9/10
Us&Them
29 October 2007
An Inconvenient Truth is like a dramatic movie where you need to have some stomach to hold throughout all the length of the picture. You can even shed a tear in the very end, out of sheer enthusiasm or because you're moved. It's at the same time devastating and heroic, despairing and encouraging; it's the equivalent to an epic where the hero dies and the movies ends.

What's the difference? The subject of the picture – or a better word would be documentary - eclipses the medium used. The "we" never had such a meaning, so full, because it is for the "we",the "us" in the broadest and ultimate meaning of the word, that it is set for.

All, with no exception, breaking the barriers of religion, sex, origin, political beliefs, cultural background or age.

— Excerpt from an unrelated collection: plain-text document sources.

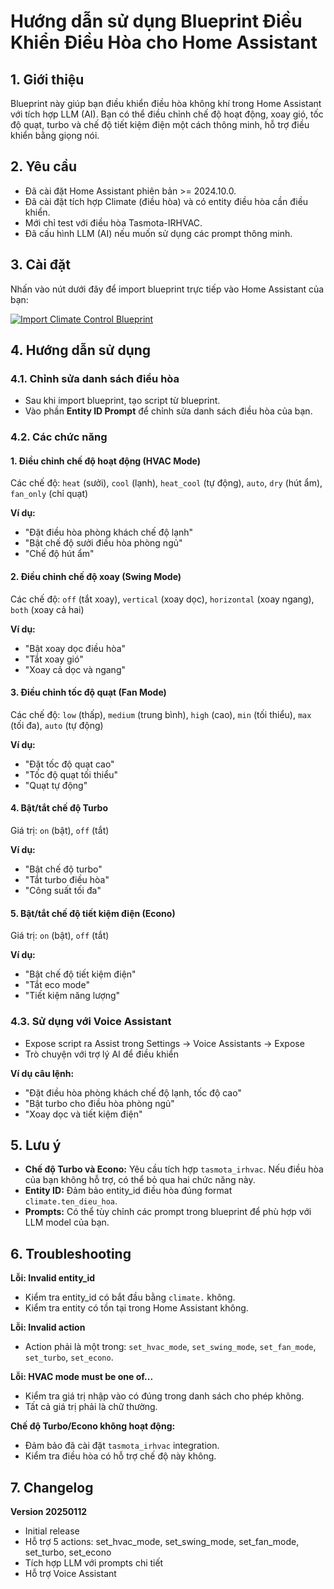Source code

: ﻿# Hướng dẫn sử dụng Blueprint Điều Khiển Điều Hòa cho Home Assistant

## 1. Giới thiệu
Blueprint này giúp bạn điều khiển điều hòa không khí trong Home Assistant với tích hợp LLM (AI). Bạn có thể điều chỉnh chế độ hoạt động, xoay gió, tốc độ quạt, turbo và chế độ tiết kiệm điện một cách thông minh, hỗ trợ điều khiển bằng giọng nói.

## 2. Yêu cầu
- Đã cài đặt Home Assistant phiên bản >= 2024.10.0.
- Đã cài đặt tích hợp Climate (điều hòa) và có entity điều hòa cần điều khiển.
- Mới chỉ test với điều hòa Tasmota-IRHVAC.
- Đã cấu hình LLM (AI) nếu muốn sử dụng các prompt thông minh.

## 3. Cài đặt
Nhấn vào nút dưới đây để import blueprint trực tiếp vào Home Assistant của bạn:

[![Import Climate Control Blueprint](https://my.home-assistant.io/badges/blueprint_import.svg)](https://my.home-assistant.io/redirect/blueprint_import/?blueprint_url=https://raw.githubusercontent.com/smarthomeblack/home-assistant/refs/heads/main/climatecontrol/climate_control.yaml)

## 4. Hướng dẫn sử dụng

### 4.1. Chỉnh sửa danh sách điều hòa
- Sau khi import blueprint, tạo script từ blueprint.
- Vào phần **Entity ID Prompt** để chỉnh sửa danh sách điều hòa của bạn.

### 4.2. Các chức năng

#### **1. Điều chỉnh chế độ hoạt động (HVAC Mode)**
Các chế độ: `heat` (sưởi), `cool` (lạnh), `heat_cool` (tự động), `auto`, `dry` (hút ẩm), `fan_only` (chỉ quạt)

**Ví dụ:**
- "Đặt điều hòa phòng khách chế độ lạnh"
- "Bật chế độ sưởi điều hòa phòng ngủ"
- "Chế độ hút ẩm"

#### **2. Điều chỉnh chế độ xoay (Swing Mode)**
Các chế độ: `off` (tắt xoay), `vertical` (xoay dọc), `horizontal` (xoay ngang), `both` (xoay cả hai)

**Ví dụ:**
- "Bật xoay dọc điều hòa"
- "Tắt xoay gió"
- "Xoay cả dọc và ngang"

#### **3. Điều chỉnh tốc độ quạt (Fan Mode)**
Các chế độ: `low` (thấp), `medium` (trung bình), `high` (cao), `min` (tối thiểu), `max` (tối đa), `auto` (tự động)

**Ví dụ:**
- "Đặt tốc độ quạt cao"
- "Tốc độ quạt tối thiểu"
- "Quạt tự động"

#### **4. Bật/tắt chế độ Turbo**
Giá trị: `on` (bật), `off` (tắt)

**Ví dụ:**
- "Bật chế độ turbo"
- "Tắt turbo điều hòa"
- "Công suất tối đa"

#### **5. Bật/tắt chế độ tiết kiệm điện (Econo)**
Giá trị: `on` (bật), `off` (tắt)

**Ví dụ:**
- "Bật chế độ tiết kiệm điện"
- "Tắt eco mode"
- "Tiết kiệm năng lượng"

### 4.3. Sử dụng với Voice Assistant
- Expose script ra Assist trong Settings → Voice Assistants → Expose
- Trò chuyện với trợ lý AI để điều khiển

**Ví dụ câu lệnh:**
- "Đặt điều hòa phòng khách chế độ lạnh, tốc độ cao"
- "Bật turbo cho điều hòa phòng ngủ"
- "Xoay dọc và tiết kiệm điện"

## 5. Lưu ý

- **Chế độ Turbo và Econo:** Yêu cầu tích hợp `tasmota_irhvac`. Nếu điều hòa của bạn không hỗ trợ, có thể bỏ qua hai chức năng này.
- **Entity ID:** Đảm bảo entity_id điều hòa đúng format `climate.ten_dieu_hoa`.
- **Prompts:** Có thể tùy chỉnh các prompt trong blueprint để phù hợp với LLM model của bạn.

## 6. Troubleshooting

**Lỗi: Invalid entity_id**
- Kiểm tra entity_id có bắt đầu bằng `climate.` không.
- Kiểm tra entity có tồn tại trong Home Assistant không.

**Lỗi: Invalid action**
- Action phải là một trong: `set_hvac_mode`, `set_swing_mode`, `set_fan_mode`, `set_turbo`, `set_econo`.

**Lỗi: HVAC mode must be one of...**
- Kiểm tra giá trị nhập vào có đúng trong danh sách cho phép không.
- Tất cả giá trị phải là chữ thường.

**Chế độ Turbo/Econo không hoạt động:**
- Đảm bảo đã cài đặt `tasmota_irhvac` integration.
- Kiểm tra điều hòa có hỗ trợ chế độ này không.

## 7. Changelog

**Version 20250112**
- Initial release
- Hỗ trợ 5 actions: set_hvac_mode, set_swing_mode, set_fan_mode, set_turbo, set_econo
- Tích hợp LLM với prompts chi tiết
- Hỗ trợ Voice Assistant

Many of the last movies to receive world-wide acclaim - not to say the Oscar - have invariably touched one of these subjects, ranging from the holocaust, to sexual orientation, war, racism, aids, cultural or religious intolerance. And yet all of these seem to be atrocities of a few - not dismissing their significance -, a sample of man at its worse, but can't be seen as mankind acting against itself. And i find this morally disturbing. The idea of offering a poisoned gift to people that are not here yet, generations to come, is such a weight to bare.

What about the movie,the direction, the cutting, the soundtrack? Well ... does it really matter?

In the end it said to spread the word, tell the people you know to see it, so: go on and see it.